> **TASK TO COMPLETE**: Among the entries below, find the lines with "presering" and copy them.

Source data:

__________

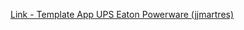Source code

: [Link - Template App UPS Eaton Powerware (jjmartres)](https://github.com/jjmartres/Zabbix/tree/master/zbx-templates/zbx-eaton)
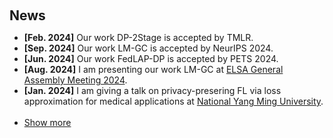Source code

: <h2 style="margin: 60px 0px 10px;">News</h2>

<ul>
<li><strong>[Feb. 2024]</strong> Our work DP-2Stage is accepted by TMLR.</li>
<li><strong>[Sep. 2024]</strong> Our work LM-GC is accepted by NeurIPS 2024.</li>
<li><strong>[Jun. 2024]</strong> Our work FedLAP-DP is accepted by PETS 2024.</li>
<li><strong>[Aug. 2024]</strong> I am presenting our work LM-GC at <a target="_blank" href="https://elsa-ai.eu/">ELSA General Assembly Meeting 2024</a>.</li>
<li><strong>[Jan. 2024]</strong> I am giving a talk on privacy-presering FL via loss approximation for medical applications at <a href="https://www.nycu.edu.tw/nycu/en/index" target="_blank">National Yang Ming University</a>.</li>
<br/>
<li> <a href="javascript:toggle_vis('newsmore')">Show more</a> </li>
<div id="newsmore" style="display:none"> 
  <li><strong>[Jan. 2024]</strong> I am giving a talk on privacy-presering ML for medical applications at <a href="https://www.vghtpe.gov.tw/Index.action?mlangloc=en_US" target="_blank">Taipei Veterans General Hospital</a>.</li>
  <li><strong>[Jan. 2023]</strong> I am giving a talk on efficient federated learning at <a href="https://www.nycu.edu.tw/nycu/en/index" target="_blank">National Yang Ming University</a>.</li>
  <li><strong>[Oct. 2022]</strong> Our work ProgFed is accepted by ICML 2022.</li>
  <li><strong>[Dec. 2021]</strong> Our work CosSGD is accepted by NeurIPS Workshop on New Frontiers in Federated Learning, 2022</li>
  <li><strong>[Jun. 2021]</strong> Invited to give a talk on HijackGAN at Responsible Computer Vision, CVPRw 2021.</li>
  <li><strong>[Mar. 2021]</strong> Our work HijackGAN is accepted by CVPR 2021.</li>
  <li><strong>[Mar. 2021]</strong> Our work MIMO-VRN is accepted by CVPR 2021.</li>
  <li><strong>[Mar. 2021]</strong> Our work InfoScrub is accepted by FA.DE.TR.CV, CVPRw 2021.</li>
</div>

</ul>
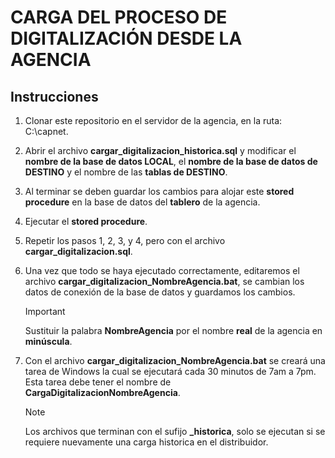 # CARGA DEL PROCESO DE DIGITALIZACIÓN DESDE LA AGENCIA

## Instrucciones

1. Clonar este repositorio en el servidor de la agencia, en la ruta: C:\capnet\.

2. Abrir el archivo **cargar_digitalizacion_historica.sql** y modificar el **nombre de la base de datos LOCAL**, el **nombre de la base de datos de DESTINO** y el nombre de las **tablas de DESTINO**.

3. Al terminar se deben guardar los cambios para alojar este **stored procedure** en la base de datos del **tablero** de la agencia.

4. Ejecutar el **stored procedure**.

5. Repetir los pasos 1, 2, 3, y 4, pero con el archivo **cargar_digitalizacion.sql**.

6. Una vez que todo se haya ejecutado correctamente, editaremos el archivo **cargar_digitalizacion_NombreAgencia.bat**, se cambian los datos de conexión de la base de datos y guardamos los cambios.

    > [!IMPORTANT]  
    > Sustituir la palabra **NombreAgencia** por el nombre **real** de la agencia en **minúscula**.

7. Con el archivo **cargar_digitalizacion_NombreAgencia.bat** se creará una tarea de Windows la cual se ejecutará cada 30 minutos de 7am a 7pm. Esta tarea debe tener el nombre de **CargaDigitalizacionNombreAgencia**.

    > [!NOTE]  
    > Los archivos que terminan con el sufijo **_historica**, solo se ejecutan si se requiere nuevamente una carga historica en el distribuidor.
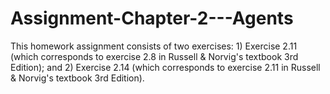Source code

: # Assignment-Chapter-2---Agents
This homework assignment consists of two exercises:  1) Exercise 2.11 (which corresponds to exercise 2.8 in Russell &amp; Norvig's textbook 3rd Edition); and   2) Exercise 2.14 (which corresponds to exercise 2.11 in Russell &amp; Norvig's textbook 3rd Edition).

__________

> **RESULT BELOW**:
<li><strong>[Jan. 2024]</strong> I am giving a talk on privacy-presering FL via loss approximation for medical applications at <a href="https://www.nycu.edu.tw/nycu/en/index" target="_blank">National Yang Ming University</a>.</li>
  <li><strong>[Jan. 2024]</strong> I am giving a talk on privacy-presering ML for medical applications at <a href="https://www.vghtpe.gov.tw/Index.action?mlangloc=en_US" target="_blank">Taipei Veterans General Hospital</a>.</li>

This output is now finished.